◆ Task requirements
For the word "representations", return each line of the data in which it occurs.

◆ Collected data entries
※ ※ ※

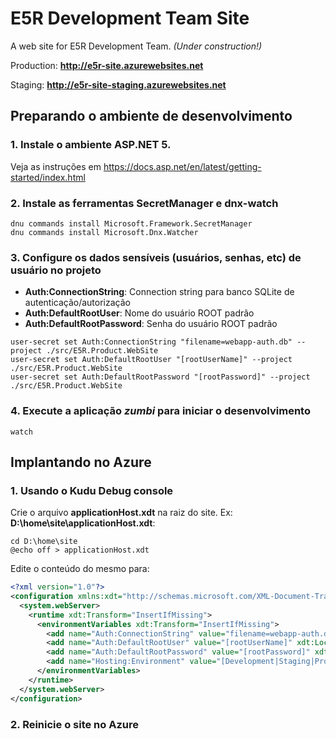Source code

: E5R Development Team Site
=========================

A web site for E5R Development Team. _(Under construction!)_

Production: **http://e5r-site.azurewebsites.net**

Staging: **http://e5r-site-staging.azurewebsites.net**

## Preparando o ambiente de desenvolvimento

### 1. Instale o ambiente ASP.NET 5.

Veja as instruções em https://docs.asp.net/en/latest/getting-started/index.html

### 2. Instale as ferramentas **SecretManager** e **dnx-watch**

```
dnu commands install Microsoft.Framework.SecretManager
dnu commands install Microsoft.Dnx.Watcher
```

### 3. Configure os dados sensíveis (usuários, senhas, etc) de usuário no projeto

* __Auth:ConnectionString__: Connection string para banco SQLite de autenticação/autorização
* __Auth:DefaultRootUser__: Nome do usuário ROOT padrão
* __Auth:DefaultRootPassword__: Senha do usuário ROOT padrão

```
user-secret set Auth:ConnectionString "filename=webapp-auth.db" --project ./src/E5R.Product.WebSite
user-secret set Auth:DefaultRootUser "[rootUserName]" --project ./src/E5R.Product.WebSite
user-secret set Auth:DefaultRootPassword "[rootPassword]" --project ./src/E5R.Product.WebSite
```

### 4. Execute a aplicação _zumbi_ para iniciar o desenvolvimento

```
watch
```

## Implantando no Azure

### 1. Usando o Kudu Debug console

Crie o arquivo **applicationHost.xdt** na raiz do site. Ex: **D:\home\site\applicationHost.xdt**:

```
cd D:\home\site
@echo off > applicationHost.xdt
```

Edite o conteúdo do mesmo para:

```xml
<?xml version="1.0"?> 
<configuration xmlns:xdt="http://schemas.microsoft.com/XML-Document-Transform"> 
  <system.webServer> 
    <runtime xdt:Transform="InsertIfMissing">
      <environmentVariables xdt:Transform="InsertIfMissing">
        <add name="Auth:ConnectionString" value="filename=webapp-auth.db" xdt:Locator="Match(name)" xdt:Transform="InsertIfMissing" />
        <add name="Auth:DefaultRootUser" value="[rootUserName]" xdt:Locator="Match(name)" xdt:Transform="InsertIfMissing" />
        <add name="Auth:DefaultRootPassword" value="[rootPassword]" xdt:Locator="Match(name)" xdt:Transform="InsertIfMissing" />
        <add name="Hosting:Environment" value="[Development|Staging|Production]" xdt:Locator="Match(name)" xdt:Transform="InsertIfMissing" />
      </environmentVariables>
    </runtime> 
  </system.webServer> 
</configuration> 
```

### 2. Reinicie o site no Azure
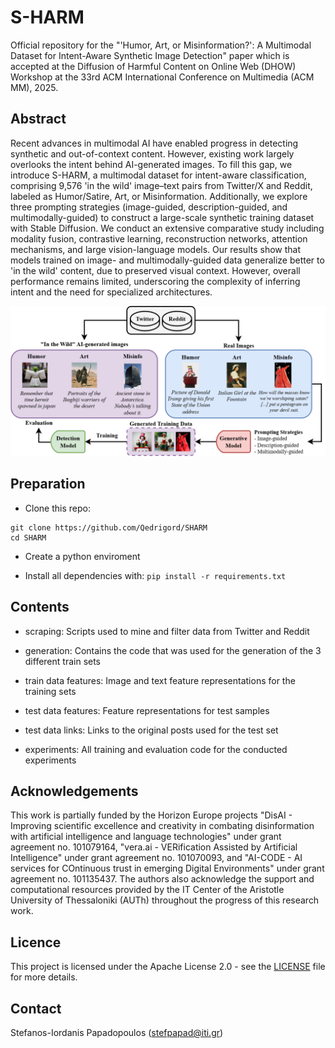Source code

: # S-HARM
Official repository for the "'Humor, Art, or Misinformation?': A Multimodal Dataset for Intent-Aware Synthetic Image Detection" paper which is accepted at the Diffusion of Harmful Content on Online Web (DHOW) Workshop at the 33rd ACM International Conference on Multimedia (ACM MM), 2025.

## Abstract
Recent advances in multimodal AI have enabled progress in detecting synthetic and out-of-context content. However, existing work largely overlooks the intent behind AI-generated images. To fill this gap, we introduce S-HARM, a multimodal dataset for intent-aware classification, comprising 9,576 'in the wild' image–text pairs from Twitter/X and Reddit, labeled as Humor/Satire, Art, or Misinformation. Additionally, we explore three prompting strategies (image-guided, description-guided, and multimodally-guided) to construct a large-scale synthetic training dataset with Stable Diffusion. We conduct an extensive comparative study including modality fusion, contrastive learning, reconstruction networks, attention mechanisms, and large vision-language models. Our results show that models trained on image- and multimodally-guided data generalize better to 'in the wild' content, due to preserved visual context. However, overall performance remains limited, underscoring the complexity of inferring intent and the need for specialized architectures.

![Screenshot](banner.png)

## Preparation
- Clone this repo:
```
git clone https://github.com/Qedrigord/SHARM
cd SHARM
```

- Create a python enviroment

- Install all dependencies with: `pip install -r requirements.txt`


## Contents
- scraping: Scripts used to mine and filter data from Twitter and Reddit

- generation: Contains the code that was used for the generation of the 3 different train sets

- train data features: Image and text feature representations for the training sets

- test data features: Feature representations for test samples

- test data links: Links to the original posts used for the test set

- experiments: All training and evaluation code for the conducted experiments

## Acknowledgements
This work is partially funded by the Horizon Europe projects "DisAI - Improving scientific excellence and creativity in combating disinformation with artificial intelligence and language technologies" under grant agreement no. 101079164, 
"vera.ai - VERification Assisted by Artificial Intelligence" under grant agreement no. 101070093, 
and "AI-CODE - AI services for COntinuous trust in emerging Digital Environments" under grant agreement no. 101135437.
The authors also acknowledge the support and computational resources provided by the IT Center of the Aristotle University of Thessaloniki (AUTh) throughout the progress of this research work.

## Licence
This project is licensed under the Apache License 2.0 - see the [LICENSE](https://github.com/Qedrigord/SHARM/blob/main/LICENSE) file for more details.

## Contact
Stefanos-Iordanis Papadopoulos (stefpapad@iti.gr)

※ ※ ※

◆ Task result
- train data features: Image and text feature representations for the training sets
- test data features: Feature representations for test samples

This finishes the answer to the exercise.